I love the noisy hubs personally, but I understand why some might not. Hope had what I think was a very good reputation for their “smaller” hubs, but when they went big, as in 170 and 190 with the quick releases, something happened. I cannot think of another fat hub with a worse reputation, except maybe the Spesh hub. However, when their wider fat hubs went thru axle, I believe most if not all of those issues went away. There were to many for me to ignore and buy one of their hubs, but they have a loyal following for a reason, and if a bike I bought had one of their hubs now I wouldn’t change it out unless it gave me a reason, assuming it’s a thru axle. If it was a QR, it wouldn’t make it out of the bike shop.

Ck
Ck
6 years ago

I love how some people are saying the engagement is crap when there are a number of other popular wheel/hub brands still holding on to 24t engagement. They might not be on the same level as Profile or Industry 9, but they sure as hell beat out a lot of the other options out there when you compare all other specs in addition to engagement.

Jon
Jon
6 years ago

Isn’t the big news that Hope is producing adapters to allow 142 x 12 hubs to fit in 148 x 12 frames?
That’s incredible. So you can run your existing wheelset in new Boost frames.
Any word others following suit? Hello Mavic?

Skidsy
Skidsy
6 years ago

Hope makes great hubs for the money. If you want one set of hubs that is as convertible as can be, durable, easily serviceable and available in colors, Hope is your ticket.

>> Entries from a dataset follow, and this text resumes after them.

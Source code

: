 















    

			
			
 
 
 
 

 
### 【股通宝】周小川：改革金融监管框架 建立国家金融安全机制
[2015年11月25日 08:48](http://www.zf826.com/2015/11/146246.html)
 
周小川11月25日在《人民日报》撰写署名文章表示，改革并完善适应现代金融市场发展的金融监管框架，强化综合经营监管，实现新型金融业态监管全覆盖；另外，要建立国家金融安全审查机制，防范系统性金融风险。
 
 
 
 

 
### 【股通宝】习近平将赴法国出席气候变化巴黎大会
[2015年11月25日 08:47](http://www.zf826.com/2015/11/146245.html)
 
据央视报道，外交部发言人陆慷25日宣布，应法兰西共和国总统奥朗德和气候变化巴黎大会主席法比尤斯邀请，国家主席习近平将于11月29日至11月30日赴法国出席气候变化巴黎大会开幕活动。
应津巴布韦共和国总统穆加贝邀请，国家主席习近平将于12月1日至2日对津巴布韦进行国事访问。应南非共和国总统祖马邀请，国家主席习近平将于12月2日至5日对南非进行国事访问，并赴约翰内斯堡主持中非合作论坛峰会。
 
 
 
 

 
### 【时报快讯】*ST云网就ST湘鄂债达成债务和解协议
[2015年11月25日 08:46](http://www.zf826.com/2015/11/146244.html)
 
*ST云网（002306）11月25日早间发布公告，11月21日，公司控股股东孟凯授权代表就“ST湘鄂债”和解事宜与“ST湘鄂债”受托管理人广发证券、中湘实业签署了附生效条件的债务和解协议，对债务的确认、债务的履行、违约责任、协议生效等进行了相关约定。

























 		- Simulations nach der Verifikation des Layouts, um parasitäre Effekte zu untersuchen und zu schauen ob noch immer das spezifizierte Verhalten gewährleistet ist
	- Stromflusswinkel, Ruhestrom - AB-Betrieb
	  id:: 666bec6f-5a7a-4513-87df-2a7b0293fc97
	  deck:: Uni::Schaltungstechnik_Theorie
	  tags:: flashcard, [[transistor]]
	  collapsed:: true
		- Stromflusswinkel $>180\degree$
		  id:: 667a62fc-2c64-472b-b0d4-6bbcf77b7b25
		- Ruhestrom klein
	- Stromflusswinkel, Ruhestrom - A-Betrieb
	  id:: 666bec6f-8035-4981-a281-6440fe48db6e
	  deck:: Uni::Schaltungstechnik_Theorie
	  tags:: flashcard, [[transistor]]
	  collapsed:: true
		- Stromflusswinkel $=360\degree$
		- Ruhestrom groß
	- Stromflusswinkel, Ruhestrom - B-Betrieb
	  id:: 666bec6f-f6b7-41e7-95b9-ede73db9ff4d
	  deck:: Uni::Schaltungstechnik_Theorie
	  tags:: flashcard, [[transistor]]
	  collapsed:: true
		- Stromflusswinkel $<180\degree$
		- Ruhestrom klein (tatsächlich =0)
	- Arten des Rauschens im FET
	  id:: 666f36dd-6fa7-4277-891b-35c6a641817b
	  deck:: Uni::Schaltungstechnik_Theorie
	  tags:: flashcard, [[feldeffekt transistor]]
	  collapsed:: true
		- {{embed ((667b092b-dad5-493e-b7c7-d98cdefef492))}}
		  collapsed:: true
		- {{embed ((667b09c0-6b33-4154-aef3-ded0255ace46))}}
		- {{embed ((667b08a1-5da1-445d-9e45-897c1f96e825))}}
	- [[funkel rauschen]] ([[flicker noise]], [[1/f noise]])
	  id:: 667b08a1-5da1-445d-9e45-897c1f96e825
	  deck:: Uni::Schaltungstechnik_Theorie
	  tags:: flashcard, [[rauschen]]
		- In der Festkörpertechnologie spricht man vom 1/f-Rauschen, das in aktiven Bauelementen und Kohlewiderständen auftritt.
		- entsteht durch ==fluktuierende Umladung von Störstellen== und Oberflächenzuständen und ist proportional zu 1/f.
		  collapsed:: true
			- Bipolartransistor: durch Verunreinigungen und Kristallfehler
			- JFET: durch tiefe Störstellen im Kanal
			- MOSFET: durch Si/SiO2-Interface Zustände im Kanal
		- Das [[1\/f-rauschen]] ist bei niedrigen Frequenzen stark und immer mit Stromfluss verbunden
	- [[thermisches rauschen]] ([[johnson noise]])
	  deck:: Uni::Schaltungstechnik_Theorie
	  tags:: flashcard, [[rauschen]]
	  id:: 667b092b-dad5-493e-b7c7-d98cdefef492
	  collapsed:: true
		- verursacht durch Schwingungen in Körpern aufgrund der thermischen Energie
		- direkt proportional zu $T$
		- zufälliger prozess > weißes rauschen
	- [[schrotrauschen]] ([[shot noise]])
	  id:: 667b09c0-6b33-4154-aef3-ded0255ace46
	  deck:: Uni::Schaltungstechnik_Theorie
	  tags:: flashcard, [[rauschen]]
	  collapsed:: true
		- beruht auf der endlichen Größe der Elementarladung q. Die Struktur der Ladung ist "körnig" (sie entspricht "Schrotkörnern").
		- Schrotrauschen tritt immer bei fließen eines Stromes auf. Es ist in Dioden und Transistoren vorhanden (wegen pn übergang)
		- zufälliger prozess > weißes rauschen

You can get more POE with Onyx (instant POE), I9 (3 degrees) or CK (5 degrees), but you’ll pay 1-2 hundred dollars more to get there. Only DT 350 stacks up for value, durability and versatility in my mind and those are only 15 degree engagement vs the 8 degree engagement on Hope

Alex K.
Alex K.
6 years ago

@ Broseph – I recommend you check your facts:
-DT Swiss: 18 is standard, they offer 36 and 54 as ($70/$120 upgrades)
-Shimano: entry level stuff is 18, some is 30 depending on how high up you go

The old Hope Pro2 were at 24 POE, the new ones are at 40, which is a significant increase over any entry level hub you can find. Hope hubs may be loud, but so are Chris Kings. With the 40/44T options, Hope represents one of the best values for reliability, weight, engagement and most importantly: interchangeable end caps to adjust to the variety of drop out standards.

Antipodean_eleven
6 years ago

I have a hard time going past Hope hubs. I used to lover their brakes, until Shimano produced the xt’s, which really, for the money are hard to pass up but I’ll always go to Hope for hubs.

That guy
That guy
6 years ago

No one talks about the fact that they’re made in the UK. There are better and worse, but their effort and commitment to domestic production are commendable. What have you made lately?

SurlyWill
SurlyWill
6 years ago

Cool stuff … I do wish Hope could make a more robust freehub body up to par with King and DT Swiss.